C’est à double tranchant, dans le sens où définir un groupe de compositrices à cette occasion, c’est un peu les mettre à part. Un peu comme s’il venait à l’idée de constituer un groupe de compositeurs uniquement masculin. Mais d’autre part, c’est vrai qu’il y a un problème, non pas de reconnaissance, mais de visibilité pour ces femmes. Il y a des compositrices, il faut le dire. Par conséquent, il faut passer par le stade de les signaler et je ne suis pas sûre que cela serve vraiment à long terme…

Que pensez-vous de l’évolution des technologies musicales et quels conseils donnez-vous à de jeunes compositeurs ? Pour un ancien compositeur comme Trevor Jones, par exemple, l’utilisation de samples, qui permet une certaine démocratisation du métier de compositeur, ne pourra jamais parvenir à l’émotion d’un véritable coup d’archet…

Je suis d’accord avec lui, car ce qui est « organique » va exprimer plus d’émotion. D’ailleurs, quand on me demande de travailler avec des cordes, je précise immédiatement les choses en parlant de cordes « acoustiques ». Sans traiter du cas d’une musique illustrative placée sous une voix off, il n’est pas question pour moi de travailler généralement avec des cordes « synthétiques ». J’utilise des samples pour établir des maquettes, mais pas pour finaliser une musique pour le cinéma. Certaines banques de sons très élaborées sont très pratiques et c’est très bien qu’elles soient à notre disposition. Mais si vous voulez être professionnel, vous êtes censé savoir exactement ce que vous êtes en train de faire, ce que vous voulez et ce que vous êtes en train de reproduire. Si vous visualisez un type d’orchestre et qu’avec des samples vous l’avez à disposition, tant mieux. Si vous ne l’avez pas, alors cela devient un véritable problème. Je vais être simpliste : c’est un peu comme le chauffeur d’un taxi qui a une licence et un métier. Et puis, face à lui, voici l’arrivée du conducteur Uber : je suis favorable à 100 % à ce que le conducteur d’Uber puisse travailler (et c’est là que cette démocratisation peut permettre aux jeunes d’imaginer en faire un métier). Mais pour que cela soit réellement un métier à long terme, pour que les choses durent, ces possibilités doivent être obligatoirement adossées à la connaissance. Or la connaissance, ce ne sont pas des machines qui vont vous la donner… Je suis pour la reproduction d’une connaissance.

Beaucoup de jeunes et les publics regardent des images sur des supports différents. Vous évoquiez l’authenticité des cordes pour le cinéma : est-ce que la projection de cinéma a pour vous une valeur particulière ?
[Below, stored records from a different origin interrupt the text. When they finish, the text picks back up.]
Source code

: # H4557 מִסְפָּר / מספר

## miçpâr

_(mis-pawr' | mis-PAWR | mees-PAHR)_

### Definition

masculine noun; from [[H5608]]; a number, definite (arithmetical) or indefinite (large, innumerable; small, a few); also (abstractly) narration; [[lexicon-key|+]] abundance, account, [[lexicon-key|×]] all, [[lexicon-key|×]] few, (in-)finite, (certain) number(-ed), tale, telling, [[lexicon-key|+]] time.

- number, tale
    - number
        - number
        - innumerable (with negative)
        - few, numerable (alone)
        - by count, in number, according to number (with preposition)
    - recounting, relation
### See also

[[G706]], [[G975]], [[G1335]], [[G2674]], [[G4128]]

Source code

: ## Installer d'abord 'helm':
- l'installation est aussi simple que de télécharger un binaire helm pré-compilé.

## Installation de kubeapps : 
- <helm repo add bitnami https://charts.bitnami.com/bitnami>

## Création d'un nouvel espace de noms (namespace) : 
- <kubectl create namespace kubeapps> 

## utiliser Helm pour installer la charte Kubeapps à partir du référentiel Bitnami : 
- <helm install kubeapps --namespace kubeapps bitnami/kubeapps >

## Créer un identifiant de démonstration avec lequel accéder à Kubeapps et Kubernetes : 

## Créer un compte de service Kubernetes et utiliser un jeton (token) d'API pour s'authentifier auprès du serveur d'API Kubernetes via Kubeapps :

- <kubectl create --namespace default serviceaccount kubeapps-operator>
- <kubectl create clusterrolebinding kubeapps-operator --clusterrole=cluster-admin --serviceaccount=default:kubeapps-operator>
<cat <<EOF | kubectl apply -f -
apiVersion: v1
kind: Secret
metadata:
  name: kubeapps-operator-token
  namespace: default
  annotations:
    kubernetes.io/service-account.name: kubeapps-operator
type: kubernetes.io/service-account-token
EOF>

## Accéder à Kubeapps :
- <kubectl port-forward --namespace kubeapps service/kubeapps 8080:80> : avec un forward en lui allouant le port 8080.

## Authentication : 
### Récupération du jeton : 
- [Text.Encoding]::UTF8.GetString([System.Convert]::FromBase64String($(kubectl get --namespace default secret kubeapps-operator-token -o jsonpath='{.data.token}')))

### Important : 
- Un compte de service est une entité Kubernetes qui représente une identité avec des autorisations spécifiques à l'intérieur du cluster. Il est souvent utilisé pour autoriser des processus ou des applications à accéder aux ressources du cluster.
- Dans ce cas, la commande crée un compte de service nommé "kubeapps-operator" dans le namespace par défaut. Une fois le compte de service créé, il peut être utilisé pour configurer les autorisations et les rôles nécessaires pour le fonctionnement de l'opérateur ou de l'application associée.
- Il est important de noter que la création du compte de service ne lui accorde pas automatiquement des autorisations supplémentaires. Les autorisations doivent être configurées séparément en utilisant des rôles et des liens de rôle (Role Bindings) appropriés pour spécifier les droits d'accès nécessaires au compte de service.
Je ne crois pas que ce soient forcément les supports qui sont en question. J’ai eu les mêmes exigences avec des documentaires pour lesquels j’ai travaillé et je savais qu’ils allaient passer à la télévision avec une compression sonore qui est beaucoup plus importante qu’au cinéma, avec en plus de nombreuses voix off par dessus les images. Pour ce qui est du cinéma et quand je parlais de « cordes acoustiques », j’ajoute que c’était aussi la volonté du réalisateur. Et il ne faudrait pas non plus oublier les questions importantes des moyens financiers qui se rajoutent aux choix esthétiques dans le cadre d’un projet. Néanmoins, de par l’espace de la salle de cinéma et un système sonore calibré en 5.1., cela ne pardonne pas : encore une fois, ces choses viennent de la connaissance et d’un savoir-faire qui est nécessaire pour durer.